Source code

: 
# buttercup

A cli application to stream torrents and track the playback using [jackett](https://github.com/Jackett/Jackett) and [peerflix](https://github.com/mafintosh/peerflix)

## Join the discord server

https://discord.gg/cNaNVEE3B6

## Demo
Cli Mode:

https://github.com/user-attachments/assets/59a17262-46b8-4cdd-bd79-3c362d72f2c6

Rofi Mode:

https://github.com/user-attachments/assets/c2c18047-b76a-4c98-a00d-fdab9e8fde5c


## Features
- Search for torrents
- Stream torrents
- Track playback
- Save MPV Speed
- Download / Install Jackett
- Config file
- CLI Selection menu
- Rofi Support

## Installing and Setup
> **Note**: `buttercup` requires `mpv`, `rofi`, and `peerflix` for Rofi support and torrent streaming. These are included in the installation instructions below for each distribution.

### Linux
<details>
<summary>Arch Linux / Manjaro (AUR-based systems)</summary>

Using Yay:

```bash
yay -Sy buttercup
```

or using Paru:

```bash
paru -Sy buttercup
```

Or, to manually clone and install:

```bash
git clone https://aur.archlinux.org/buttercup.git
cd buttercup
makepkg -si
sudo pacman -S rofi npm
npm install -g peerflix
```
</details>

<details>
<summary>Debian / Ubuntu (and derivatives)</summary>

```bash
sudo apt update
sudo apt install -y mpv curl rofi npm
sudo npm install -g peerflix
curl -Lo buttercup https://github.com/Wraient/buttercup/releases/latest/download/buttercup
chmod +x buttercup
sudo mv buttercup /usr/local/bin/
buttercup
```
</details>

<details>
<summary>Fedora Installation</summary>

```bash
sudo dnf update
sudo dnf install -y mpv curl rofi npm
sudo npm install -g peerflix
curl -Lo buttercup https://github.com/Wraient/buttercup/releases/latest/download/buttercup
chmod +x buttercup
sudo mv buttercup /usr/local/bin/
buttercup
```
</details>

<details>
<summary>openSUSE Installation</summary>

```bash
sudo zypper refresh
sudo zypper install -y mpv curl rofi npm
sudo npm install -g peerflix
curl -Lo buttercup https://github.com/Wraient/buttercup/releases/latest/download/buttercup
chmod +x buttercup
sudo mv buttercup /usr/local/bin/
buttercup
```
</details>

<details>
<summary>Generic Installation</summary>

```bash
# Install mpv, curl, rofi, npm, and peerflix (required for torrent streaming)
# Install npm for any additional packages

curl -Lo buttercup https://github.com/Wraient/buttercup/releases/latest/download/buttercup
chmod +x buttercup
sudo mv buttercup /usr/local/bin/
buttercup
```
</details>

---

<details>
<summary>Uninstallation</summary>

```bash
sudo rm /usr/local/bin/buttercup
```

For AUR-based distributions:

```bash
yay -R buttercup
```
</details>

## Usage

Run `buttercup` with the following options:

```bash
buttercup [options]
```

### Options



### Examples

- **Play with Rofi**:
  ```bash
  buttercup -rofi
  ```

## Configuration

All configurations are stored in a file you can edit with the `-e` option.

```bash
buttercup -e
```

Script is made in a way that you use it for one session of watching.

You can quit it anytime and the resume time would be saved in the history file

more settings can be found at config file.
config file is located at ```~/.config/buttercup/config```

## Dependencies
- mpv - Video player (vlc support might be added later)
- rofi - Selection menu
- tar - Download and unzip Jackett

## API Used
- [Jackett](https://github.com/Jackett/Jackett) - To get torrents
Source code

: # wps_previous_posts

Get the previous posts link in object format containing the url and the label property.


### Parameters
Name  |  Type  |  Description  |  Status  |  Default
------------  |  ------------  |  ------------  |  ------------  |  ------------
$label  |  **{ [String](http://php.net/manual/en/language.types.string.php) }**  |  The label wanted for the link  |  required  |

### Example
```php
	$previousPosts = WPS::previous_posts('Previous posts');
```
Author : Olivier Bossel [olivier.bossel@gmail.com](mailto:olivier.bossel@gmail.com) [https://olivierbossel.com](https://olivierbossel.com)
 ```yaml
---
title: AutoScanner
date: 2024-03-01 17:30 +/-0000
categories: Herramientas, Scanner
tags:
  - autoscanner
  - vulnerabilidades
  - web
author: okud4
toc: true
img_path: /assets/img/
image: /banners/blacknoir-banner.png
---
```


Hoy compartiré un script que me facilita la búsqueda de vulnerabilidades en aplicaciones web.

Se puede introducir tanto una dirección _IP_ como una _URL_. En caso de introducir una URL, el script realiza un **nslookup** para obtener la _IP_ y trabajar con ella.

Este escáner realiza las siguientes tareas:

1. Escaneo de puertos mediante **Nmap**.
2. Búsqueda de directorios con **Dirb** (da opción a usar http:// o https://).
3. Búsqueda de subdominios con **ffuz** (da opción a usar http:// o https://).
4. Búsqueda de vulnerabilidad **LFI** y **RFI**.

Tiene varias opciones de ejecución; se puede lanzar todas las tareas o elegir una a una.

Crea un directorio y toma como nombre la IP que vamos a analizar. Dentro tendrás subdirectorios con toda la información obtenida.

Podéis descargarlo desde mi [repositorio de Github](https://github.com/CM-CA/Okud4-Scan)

**WHAT THE TASK REQUIRES**
Would you please transcribe the records above in full and exactly?

**SOLUTION TO THIS TASK**
Source code

: 
# buttercup

A cli application to stream torrents and track the playback using [jackett](https://github.com/Jackett/Jackett) and [peerflix](https://github.com/mafintosh/peerflix)

## Join the discord server

https://discord.gg/cNaNVEE3B6

## Demo
Cli Mode:

https://github.com/user-attachments/assets/59a17262-46b8-4cdd-bd79-3c362d72f2c6

Rofi Mode:

https://github.com/user-attachments/assets/c2c18047-b76a-4c98-a00d-fdab9e8fde5c


## Features
- Search for torrents
- Stream torrents
- Track playback
- Save MPV Speed
- Download / Install Jackett
- Config file
- CLI Selection menu
- Rofi Support

## Installing and Setup
> **Note**: `buttercup` requires `mpv`, `rofi`, and `peerflix` for Rofi support and torrent streaming. These are included in the installation instructions below for each distribution.

### Linux
<details>
<summary>Arch Linux / Manjaro (AUR-based systems)</summary>

Using Yay:

```bash
yay -Sy buttercup
```

or using Paru:

```bash
paru -Sy buttercup
```

Or, to manually clone and install:

```bash
git clone https://aur.archlinux.org/buttercup.git
cd buttercup
makepkg -si
sudo pacman -S rofi npm
npm install -g peerflix
```
</details>

<details>
<summary>Debian / Ubuntu (and derivatives)</summary>

```bash
sudo apt update
sudo apt install -y mpv curl rofi npm
sudo npm install -g peerflix
curl -Lo buttercup https://github.com/Wraient/buttercup/releases/latest/download/buttercup
chmod +x buttercup
sudo mv buttercup /usr/local/bin/
buttercup
```
</details>

<details>
<summary>Fedora Installation</summary>

```bash
sudo dnf update
sudo dnf install -y mpv curl rofi npm
sudo npm install -g peerflix
curl -Lo buttercup https://github.com/Wraient/buttercup/releases/latest/download/buttercup
chmod +x buttercup
sudo mv buttercup /usr/local/bin/
buttercup
```
</details>

<details>
<summary>openSUSE Installation</summary>

```bash
sudo zypper refresh
sudo zypper install -y mpv curl rofi npm
sudo npm install -g peerflix
curl -Lo buttercup https://github.com/Wraient/buttercup/releases/latest/download/buttercup
chmod +x buttercup
sudo mv buttercup /usr/local/bin/
buttercup
```
</details>

<details>
<summary>Generic Installation</summary>

```bash
# Install mpv, curl, rofi, npm, and peerflix (required for torrent streaming)
# Install npm for any additional packages

curl -Lo buttercup https://github.com/Wraient/buttercup/releases/latest/download/buttercup
chmod +x buttercup
sudo mv buttercup /usr/local/bin/
buttercup
```
</details>

---

<details>
<summary>Uninstallation</summary>

```bash
sudo rm /usr/local/bin/buttercup
```

For AUR-based distributions:

```bash
yay -R buttercup
```
</details>

## Usage

Run `buttercup` with the following options:

```bash
buttercup [options]
```

### Options



### Examples

- **Play with Rofi**:
  ```bash
  buttercup -rofi
  ```

## Configuration

All configurations are stored in a file you can edit with the `-e` option.

```bash
buttercup -e
```

Script is made in a way that you use it for one session of watching.

You can quit it anytime and the resume time would be saved in the history file

more settings can be found at config file.
config file is located at ```~/.config/buttercup/config```

## Dependencies
- mpv - Video player (vlc support might be added later)
- rofi - Selection menu
- tar - Download and unzip Jackett

## API Used
- [Jackett](https://github.com/Jackett/Jackett) - To get torrents
Source code

: # wps_previous_posts

Get the previous posts link in object format containing the url and the label property.


### Parameters
Name  |  Type  |  Description  |  Status  |  Default
------------  |  ------------  |  ------------  |  ------------  |  ------------
$label  |  **{ [String](http://php.net/manual/en/language.types.string.php) }**  |  The label wanted for the link  |  required  |

### Example
```php
	$previousPosts = WPS::previous_posts('Previous posts');
```
Author : Olivier Bossel [olivier.bossel@gmail.com](mailto:olivier.bossel@gmail.com) [https://olivierbossel.com](https://olivierbossel.com)
 ```yaml
---
title: AutoScanner
date: 2024-03-01 17:30 +/-0000
categories: Herramientas, Scanner
tags:
  - autoscanner
  - vulnerabilidades
  - web
author: okud4
toc: true
img_path: /assets/img/
image: /banners/blacknoir-banner.png
---
```


Hoy compartiré un script que me facilita la búsqueda de vulnerabilidades en aplicaciones web.

Se puede introducir tanto una dirección _IP_ como una _URL_. En caso de introducir una URL, el script realiza un **nslookup** para obtener la _IP_ y trabajar con ella.

Este escáner realiza las siguientes tareas:

1. Escaneo de puertos mediante **Nmap**.
2. Búsqueda de directorios con **Dirb** (da opción a usar http:// o https://).
3. Búsqueda de subdominios con **ffuz** (da opción a usar http:// o https://).
4. Búsqueda de vulnerabilidad **LFI** y **RFI**.

Tiene varias opciones de ejecución; se puede lanzar todas las tareas o elegir una a una.

Crea un directorio y toma como nombre la IP que vamos a analizar. Dentro tendrás subdirectorios con toda la información obtenida.

Podéis descargarlo desde mi [repositorio de Github](https://github.com/CM-CA/Okud4-Scan)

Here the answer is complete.